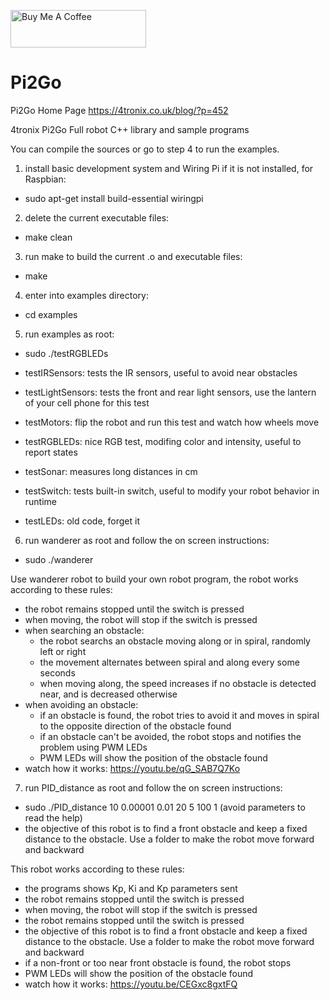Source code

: <a href="https://www.buymeacoffee.com/rbpiuserf" target="_blank"><img src="https://cdn.buymeacoffee.com/buttons/v2/default-yellow.png" alt="Buy Me A Coffee" style="height: 60px !important;width: 217px !important;" ></a>

# Pi2Go
Pi2Go Home Page
https://4tronix.co.uk/blog/?p=452

4tronix Pi2Go Full robot C++ library and sample programs

You can compile the sources or go to step 4 to run the examples.

1. install basic development system and Wiring Pi if it is not installed, for Raspbian:
- sudo apt-get install build-essential wiringpi

2. delete the current executable files:
- make clean

3. run make to build the current .o and executable files:
- make

4. enter into examples directory:
- cd examples

5. run examples as root:
- sudo ./testRGBLEDs

- testIRSensors: tests the IR sensors, useful to avoid near obstacles
- testLightSensors: tests the front and rear light sensors, use the lantern of your cell phone for this test
- testMotors: flip the robot and run this test and watch how wheels move
- testRGBLEDs: nice RGB test, modifing color and intensity, useful to report states
- testSonar: measures long distances in cm
- testSwitch: tests built-in switch, useful to modify your robot behavior in runtime
- testLEDs: old code, forget it

6. run wanderer as root and follow the on screen instructions:
- sudo ./wanderer

Use wanderer robot to build your own robot program, the robot works according to these rules:
- the robot remains stopped until the switch is pressed
- when moving, the robot will stop if the switch is pressed
- when searching an obstacle:
	- the robot searchs an obstacle moving along or in spiral, randomly left or right
	- the movement alternates between spiral and along every some seconds
	- when moving along, the speed increases if no obstacle is detected near, and is decreased otherwise
- when avoiding an obstacle:
	- if an obstacle is found, the robot tries to avoid it and moves in spiral to the opposite direction of the obstacle found
	- if an obstacle can't be avoided, the robot stops and notifies the problem using PWM LEDs
	- PWM LEDs will show the position of the obstacle found
- watch how it works: https://youtu.be/qG_SAB7Q7Ko

7. run PID_distance as root and follow the on screen instructions:
- sudo ./PID_distance 10 0.00001 0.01 20 5 100 1 (avoid parameters to read the help)
- the objective of this robot is to find a front obstacle and keep a fixed distance to the obstacle. Use a folder to make the robot move forward and backward

This robot works according to these rules:
- the programs shows Kp, Ki and Kp parameters sent
- the robot remains stopped until the switch is pressed
- when moving, the robot will stop if the switch is pressed
- the robot remains stopped until the switch is pressed
- the objective of this robot is to find a front obstacle and keep a fixed distance to the obstacle. Use a folder to make the robot move forward and backward
- if a non-front or too near front obstacle is found, the robot stops
- PWM LEDs will show the position of the obstacle found
- watch how it works: https://youtu.be/CEGxc8gxtFQ
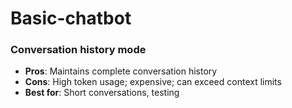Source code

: # Basic-chatbot

### Conversation history mode

- **Pros**: Maintains complete conversation history
- **Cons**: High token usage; expensive; can exceed context limits
- **Best for**: Short conversations, testing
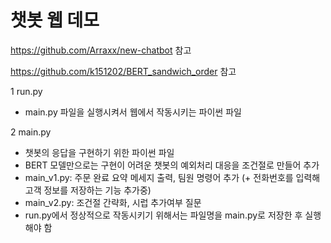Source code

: # 챗봇 웹 데모  
  
https://github.com/Arraxx/new-chatbot 참고

https://github.com/k151202/BERT_sandwich_order 참고

1 run.py
* main.py 파일을 실행시켜서 웹에서 작동시키는 파이썬 파일

2 main.py
* 챗봇의 응답을 구현하기 위한 파이썬 파일
* BERT 모델만으로는 구현이 어려운 챗봇의 예외처리 대응을 조건절로 만들어 추가
* main_v1.py: 주문 완료 요약 메세지 출력, 팀원 명령어 추가 (+ 전화번호를 입력해 고객 정보를 저장하는 기능 추가중)
* main_v2.py: 조건절 간략화, 시럽 추가여부 질문
* run.py에서 정상적으로 작동시키기 위해서는 파일명을 main.py로 저장한 후 실행해야 함
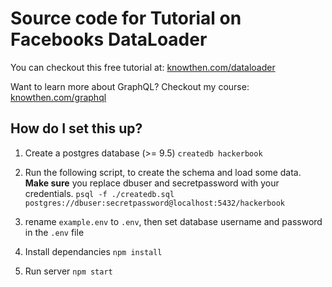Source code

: # Source code for Tutorial on Facebooks DataLoader

You can checkout this free tutorial at: [knowthen.com/dataloader](https://knowthen.com/dataloader)

Want to learn more about GraphQL? Checkout my course: [knowthen.com/graphql](https://knowthen.com/graphql)

## How do I set this up?

1. Create a postgres database (>= 9.5) `createdb hackerbook`
2. Run the following script, to create the schema and load some data. **Make sure** you replace dbuser and secretpassword with your credentials. `psql -f ./createdb.sql postgres://dbuser:secretpassword@localhost:5432/hackerbook`

3. rename `example.env` to `.env`, then set database username and password in the `.env` file
4. Install dependancies `npm install`
5. Run server `npm start`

**What the exercise asks:** Write out all of the data above exactly, without any of its pictures.

**Finished task:**
Source code

: <a href="https://www.buymeacoffee.com/rbpiuserf" target="_blank"><img src="https://cdn.buymeacoffee.com/buttons/v2/default-yellow.png" alt="Buy Me A Coffee" style="height: 60px !important;width: 217px !important;" ></a>

# Pi2Go
Pi2Go Home Page
https://4tronix.co.uk/blog/?p=452

4tronix Pi2Go Full robot C++ library and sample programs

You can compile the sources or go to step 4 to run the examples.

1. install basic development system and Wiring Pi if it is not installed, for Raspbian:
- sudo apt-get install build-essential wiringpi

2. delete the current executable files:
- make clean

3. run make to build the current .o and executable files:
- make

4. enter into examples directory:
- cd examples

5. run examples as root:
- sudo ./testRGBLEDs

- testIRSensors: tests the IR sensors, useful to avoid near obstacles
- testLightSensors: tests the front and rear light sensors, use the lantern of your cell phone for this test
- testMotors: flip the robot and run this test and watch how wheels move
- testRGBLEDs: nice RGB test, modifing color and intensity, useful to report states
- testSonar: measures long distances in cm
- testSwitch: tests built-in switch, useful to modify your robot behavior in runtime
- testLEDs: old code, forget it

6. run wanderer as root and follow the on screen instructions:
- sudo ./wanderer

Use wanderer robot to build your own robot program, the robot works according to these rules:
- the robot remains stopped until the switch is pressed
- when moving, the robot will stop if the switch is pressed
- when searching an obstacle:
	- the robot searchs an obstacle moving along or in spiral, randomly left or right
	- the movement alternates between spiral and along every some seconds
	- when moving along, the speed increases if no obstacle is detected near, and is decreased otherwise
- when avoiding an obstacle:
	- if an obstacle is found, the robot tries to avoid it and moves in spiral to the opposite direction of the obstacle found
	- if an obstacle can't be avoided, the robot stops and notifies the problem using PWM LEDs
	- PWM LEDs will show the position of the obstacle found
- watch how it works: https://youtu.be/qG_SAB7Q7Ko

7. run PID_distance as root and follow the on screen instructions:
- sudo ./PID_distance 10 0.00001 0.01 20 5 100 1 (avoid parameters to read the help)
- the objective of this robot is to find a front obstacle and keep a fixed distance to the obstacle. Use a folder to make the robot move forward and backward

This robot works according to these rules:
- the programs shows Kp, Ki and Kp parameters sent
- the robot remains stopped until the switch is pressed
- when moving, the robot will stop if the switch is pressed
- the robot remains stopped until the switch is pressed
- the objective of this robot is to find a front obstacle and keep a fixed distance to the obstacle. Use a folder to make the robot move forward and backward
- if a non-front or too near front obstacle is found, the robot stops
- PWM LEDs will show the position of the obstacle found
- watch how it works: https://youtu.be/CEGxc8gxtFQ
Source code

: # Basic-chatbot

### Conversation history mode

- **Pros**: Maintains complete conversation history
- **Cons**: High token usage; expensive; can exceed context limits
- **Best for**: Short conversations, testing
Source code

: # 챗봇 웹 데모  
  
https://github.com/Arraxx/new-chatbot 참고

https://github.com/k151202/BERT_sandwich_order 참고

1 run.py
* main.py 파일을 실행시켜서 웹에서 작동시키는 파이썬 파일

2 main.py
* 챗봇의 응답을 구현하기 위한 파이썬 파일
* BERT 모델만으로는 구현이 어려운 챗봇의 예외처리 대응을 조건절로 만들어 추가
* main_v1.py: 주문 완료 요약 메세지 출력, 팀원 명령어 추가 (+ 전화번호를 입력해 고객 정보를 저장하는 기능 추가중)
* main_v2.py: 조건절 간략화, 시럽 추가여부 질문
* run.py에서 정상적으로 작동시키기 위해서는 파일명을 main.py로 저장한 후 실행해야 함
Source code

: # Source code for Tutorial on Facebooks DataLoader

You can checkout this free tutorial at: [knowthen.com/dataloader](https://knowthen.com/dataloader)

Want to learn more about GraphQL? Checkout my course: [knowthen.com/graphql](https://knowthen.com/graphql)

## How do I set this up?

1. Create a postgres database (>= 9.5) `createdb hackerbook`
2. Run the following script, to create the schema and load some data. **Make sure** you replace dbuser and secretpassword with your credentials. `psql -f ./createdb.sql postgres://dbuser:secretpassword@localhost:5432/hackerbook`

3. rename `example.env` to `.env`, then set database username and password in the `.env` file
4. Install dependancies `npm install`
5. Run server `npm start`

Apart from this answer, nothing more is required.